** Task objective **
Go through the listing below and show each line that has the word "different".

** Data in this exercise **
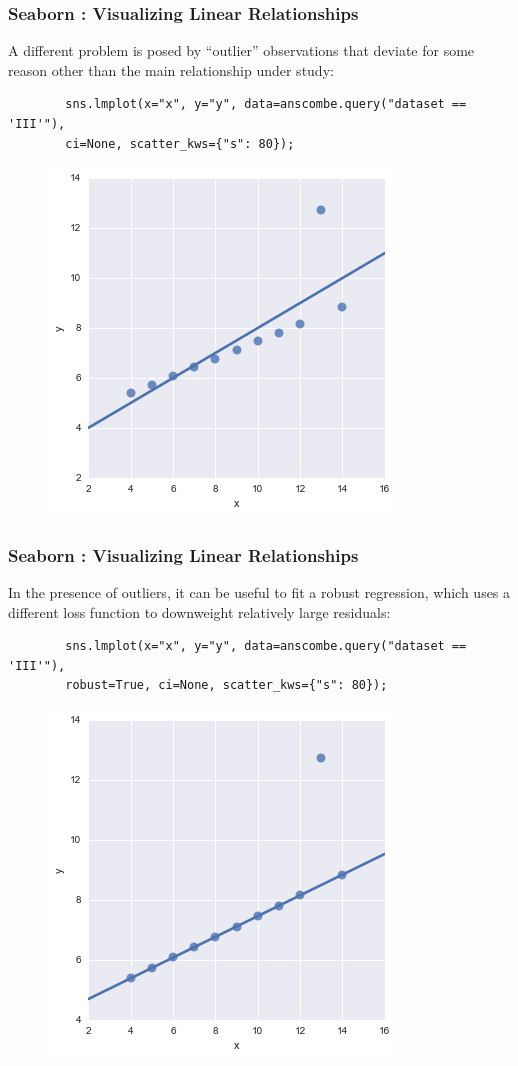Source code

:\documentclass{beamer}
\begin{document}
\begin{frame}[fragile]
	\frametitle{Seaborn : Visualizing Linear Relationships}
	\large
	A different problem is posed by “outlier” observations that deviate for some reason other than the main relationship under study:
	\begin{framed}
		\begin{verbatim}
		sns.lmplot(x="x", y="y", data=anscombe.query("dataset == 'III'"),
		ci=None, scatter_kws={"s": 80});
		\end{verbatim}
	\end{framed}
	\begin{figure}
		\centering
		\includegraphics[width=0.55\linewidth]{images/regression_25_0}
	\end{figure}
	
	
\end{frame}
\begin{frame}[fragile]
	\frametitle{Seaborn : Visualizing Linear Relationships}
	\large
	In the presence of outliers, it can be useful to fit a robust regression, which uses a different loss function to downweight relatively large residuals:
	\begin{framed}
		\begin{verbatim}
		sns.lmplot(x="x", y="y", data=anscombe.query("dataset == 'III'"),
		robust=True, ci=None, scatter_kws={"s": 80});
		\end{verbatim}
	\end{framed}
	\begin{figure}
		\centering
		\includegraphics[width=0.55\linewidth]{images/regression_27_0}
		
	\end{figure}
\end{frame}
\end{document}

** Exercise solution **
	A different problem is posed by “outlier” observations that deviate for some reason other than the main relationship under study:
	In the presence of outliers, it can be useful to fit a robust regression, which uses a different loss function to downweight relatively large residuals:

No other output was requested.